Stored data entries

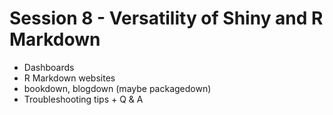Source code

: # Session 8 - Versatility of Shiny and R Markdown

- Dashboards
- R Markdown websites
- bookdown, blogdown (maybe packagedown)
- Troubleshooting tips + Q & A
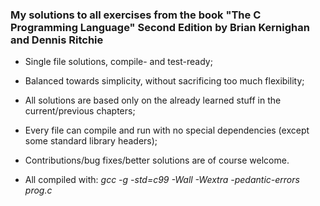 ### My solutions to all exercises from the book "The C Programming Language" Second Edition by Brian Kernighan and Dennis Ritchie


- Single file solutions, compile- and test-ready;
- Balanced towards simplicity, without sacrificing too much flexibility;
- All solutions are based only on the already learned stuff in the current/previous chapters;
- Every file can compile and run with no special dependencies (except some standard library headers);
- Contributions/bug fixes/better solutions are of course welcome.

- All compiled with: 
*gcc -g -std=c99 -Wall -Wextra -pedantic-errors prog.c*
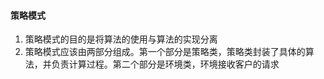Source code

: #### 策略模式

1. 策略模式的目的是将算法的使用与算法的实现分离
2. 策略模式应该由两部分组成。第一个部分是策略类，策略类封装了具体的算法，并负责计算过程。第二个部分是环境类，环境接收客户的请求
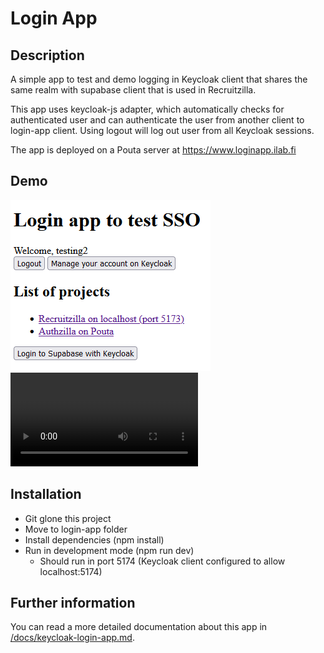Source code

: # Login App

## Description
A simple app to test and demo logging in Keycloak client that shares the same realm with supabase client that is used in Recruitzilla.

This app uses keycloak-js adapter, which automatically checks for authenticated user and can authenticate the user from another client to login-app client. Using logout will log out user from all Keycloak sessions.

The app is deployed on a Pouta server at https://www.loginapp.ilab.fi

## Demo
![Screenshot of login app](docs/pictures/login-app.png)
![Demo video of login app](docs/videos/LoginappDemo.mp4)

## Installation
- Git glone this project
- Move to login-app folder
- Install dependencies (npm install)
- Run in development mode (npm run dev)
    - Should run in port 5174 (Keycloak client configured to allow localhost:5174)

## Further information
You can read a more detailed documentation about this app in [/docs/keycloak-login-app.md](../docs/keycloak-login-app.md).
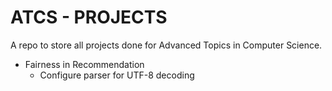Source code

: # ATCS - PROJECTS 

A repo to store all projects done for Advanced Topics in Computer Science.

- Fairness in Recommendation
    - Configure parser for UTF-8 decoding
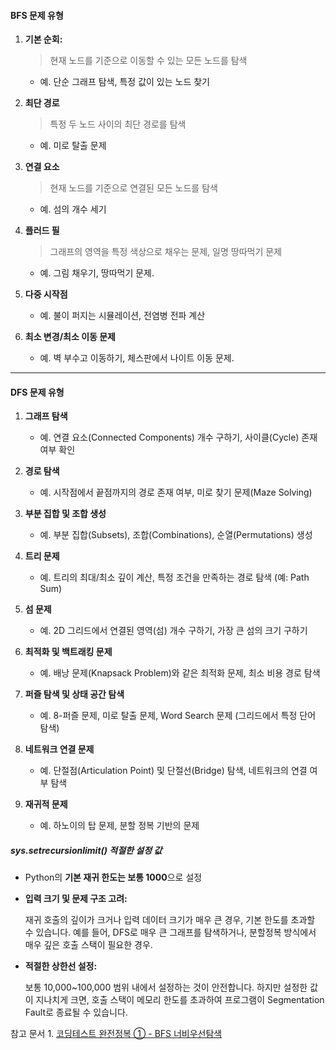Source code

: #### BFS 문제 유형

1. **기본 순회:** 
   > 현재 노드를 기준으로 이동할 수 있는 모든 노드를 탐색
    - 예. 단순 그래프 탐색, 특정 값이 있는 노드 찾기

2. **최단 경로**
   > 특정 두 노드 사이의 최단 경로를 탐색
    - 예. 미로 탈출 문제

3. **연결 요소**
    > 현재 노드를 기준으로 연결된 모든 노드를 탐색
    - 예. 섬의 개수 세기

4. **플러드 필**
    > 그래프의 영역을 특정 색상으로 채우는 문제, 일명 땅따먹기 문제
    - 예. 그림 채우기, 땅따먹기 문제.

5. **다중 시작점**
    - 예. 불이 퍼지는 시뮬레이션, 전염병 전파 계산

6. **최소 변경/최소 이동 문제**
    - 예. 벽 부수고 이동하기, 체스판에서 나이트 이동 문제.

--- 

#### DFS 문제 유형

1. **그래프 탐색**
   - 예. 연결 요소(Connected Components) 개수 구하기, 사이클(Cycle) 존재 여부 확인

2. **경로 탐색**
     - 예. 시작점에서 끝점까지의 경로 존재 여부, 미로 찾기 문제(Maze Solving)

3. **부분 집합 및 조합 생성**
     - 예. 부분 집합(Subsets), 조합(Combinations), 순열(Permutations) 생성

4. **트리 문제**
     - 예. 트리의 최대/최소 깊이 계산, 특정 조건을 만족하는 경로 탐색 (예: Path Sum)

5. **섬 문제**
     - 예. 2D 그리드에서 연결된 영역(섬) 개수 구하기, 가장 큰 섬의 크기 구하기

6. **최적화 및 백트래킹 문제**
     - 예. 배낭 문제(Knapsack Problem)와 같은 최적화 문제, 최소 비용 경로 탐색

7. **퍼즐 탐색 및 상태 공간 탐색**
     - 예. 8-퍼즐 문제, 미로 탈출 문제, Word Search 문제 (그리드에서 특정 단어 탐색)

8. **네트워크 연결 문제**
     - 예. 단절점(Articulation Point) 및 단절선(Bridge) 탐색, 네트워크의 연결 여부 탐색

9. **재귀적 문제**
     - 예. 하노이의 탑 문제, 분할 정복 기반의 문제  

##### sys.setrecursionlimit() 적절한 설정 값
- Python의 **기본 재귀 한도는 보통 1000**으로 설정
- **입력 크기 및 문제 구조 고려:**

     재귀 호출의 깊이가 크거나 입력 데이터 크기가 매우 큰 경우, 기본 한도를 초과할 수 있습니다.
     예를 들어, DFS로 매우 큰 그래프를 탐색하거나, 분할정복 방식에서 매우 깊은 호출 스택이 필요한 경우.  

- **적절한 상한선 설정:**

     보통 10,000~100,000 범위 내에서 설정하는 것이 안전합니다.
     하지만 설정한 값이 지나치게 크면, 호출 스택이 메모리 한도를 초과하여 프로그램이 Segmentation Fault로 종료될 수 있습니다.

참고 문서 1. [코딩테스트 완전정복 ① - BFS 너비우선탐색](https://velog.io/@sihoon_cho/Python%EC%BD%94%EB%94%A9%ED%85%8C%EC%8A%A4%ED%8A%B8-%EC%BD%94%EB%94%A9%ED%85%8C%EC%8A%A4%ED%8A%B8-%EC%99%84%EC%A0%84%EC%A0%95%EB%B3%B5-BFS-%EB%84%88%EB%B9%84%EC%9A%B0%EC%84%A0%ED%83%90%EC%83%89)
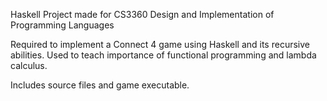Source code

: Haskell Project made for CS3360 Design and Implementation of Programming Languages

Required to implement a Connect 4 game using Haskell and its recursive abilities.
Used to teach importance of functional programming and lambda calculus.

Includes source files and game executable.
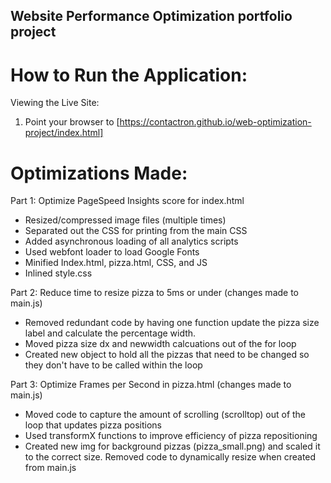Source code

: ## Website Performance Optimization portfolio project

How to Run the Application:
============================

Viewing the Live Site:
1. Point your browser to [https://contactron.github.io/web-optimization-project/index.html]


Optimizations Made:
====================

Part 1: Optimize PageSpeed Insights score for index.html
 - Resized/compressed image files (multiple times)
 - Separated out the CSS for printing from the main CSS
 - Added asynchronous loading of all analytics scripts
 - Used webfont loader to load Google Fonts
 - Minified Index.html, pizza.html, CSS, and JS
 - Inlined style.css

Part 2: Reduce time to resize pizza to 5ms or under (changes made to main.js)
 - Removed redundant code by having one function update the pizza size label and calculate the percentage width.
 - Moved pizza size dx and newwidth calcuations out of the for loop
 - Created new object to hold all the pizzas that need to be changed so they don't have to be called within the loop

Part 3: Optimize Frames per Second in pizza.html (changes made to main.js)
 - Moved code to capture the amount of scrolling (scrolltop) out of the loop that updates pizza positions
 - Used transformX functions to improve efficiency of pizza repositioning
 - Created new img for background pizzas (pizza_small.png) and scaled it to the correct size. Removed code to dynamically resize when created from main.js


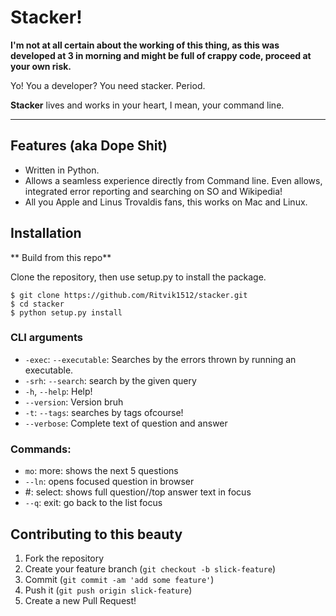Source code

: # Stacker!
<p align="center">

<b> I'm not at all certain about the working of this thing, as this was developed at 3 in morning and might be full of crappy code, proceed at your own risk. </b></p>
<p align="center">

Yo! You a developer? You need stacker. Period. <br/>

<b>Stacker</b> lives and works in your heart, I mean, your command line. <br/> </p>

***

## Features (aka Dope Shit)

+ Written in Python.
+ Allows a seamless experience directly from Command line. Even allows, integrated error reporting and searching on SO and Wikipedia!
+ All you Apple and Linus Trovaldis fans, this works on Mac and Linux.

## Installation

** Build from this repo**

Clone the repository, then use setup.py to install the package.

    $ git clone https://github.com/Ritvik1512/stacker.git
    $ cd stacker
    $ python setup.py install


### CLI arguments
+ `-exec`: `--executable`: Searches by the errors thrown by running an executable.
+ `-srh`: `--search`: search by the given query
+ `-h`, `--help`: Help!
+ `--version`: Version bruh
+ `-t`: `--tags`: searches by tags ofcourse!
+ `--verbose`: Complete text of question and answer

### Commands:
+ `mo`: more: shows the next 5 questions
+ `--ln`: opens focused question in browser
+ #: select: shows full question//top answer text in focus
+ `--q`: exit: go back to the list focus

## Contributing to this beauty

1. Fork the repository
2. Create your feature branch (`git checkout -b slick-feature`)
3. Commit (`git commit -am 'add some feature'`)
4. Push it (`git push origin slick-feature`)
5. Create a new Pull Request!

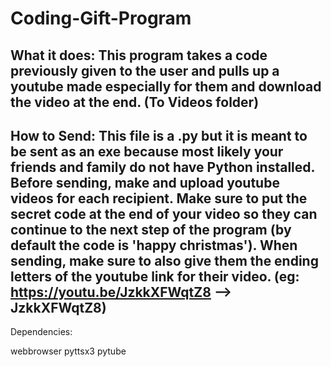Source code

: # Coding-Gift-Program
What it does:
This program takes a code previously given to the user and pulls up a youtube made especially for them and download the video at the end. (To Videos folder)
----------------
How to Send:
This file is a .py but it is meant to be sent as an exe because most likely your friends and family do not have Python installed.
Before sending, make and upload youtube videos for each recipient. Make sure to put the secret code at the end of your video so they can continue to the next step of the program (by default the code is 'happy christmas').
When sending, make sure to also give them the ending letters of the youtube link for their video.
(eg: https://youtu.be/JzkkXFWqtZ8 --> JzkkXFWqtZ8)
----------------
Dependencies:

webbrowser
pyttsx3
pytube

■ WHAT TO WORK ON
Beginning with the line above that contains "예를 들어, DFS로" and ending with the line that contains "Required to implement", quote each line exactly, keeping out the pictures.

■ OUTPUT
     예를 들어, DFS로 매우 큰 그래프를 탐색하거나, 분할정복 방식에서 매우 깊은 호출 스택이 필요한 경우.  

- **적절한 상한선 설정:**

     보통 10,000~100,000 범위 내에서 설정하는 것이 안전합니다.
     하지만 설정한 값이 지나치게 크면, 호출 스택이 메모리 한도를 초과하여 프로그램이 Segmentation Fault로 종료될 수 있습니다.

참고 문서 1. [코딩테스트 완전정복 ① - BFS 너비우선탐색](https://velog.io/@sihoon_cho/Python%EC%BD%94%EB%94%A9%ED%85%8C%EC%8A%A4%ED%8A%B8-%EC%BD%94%EB%94%A9%ED%85%8C%EC%8A%A4%ED%8A%B8-%EC%99%84%EC%A0%84%EC%A0%95%EB%B3%B5-BFS-%EB%84%88%EB%B9%84%EC%9A%B0%EC%84%A0%ED%83%90%EC%83%89)
Source code

: Haskell Project made for CS3360 Design and Implementation of Programming Languages

Required to implement a Connect 4 game using Haskell and its recursive abilities.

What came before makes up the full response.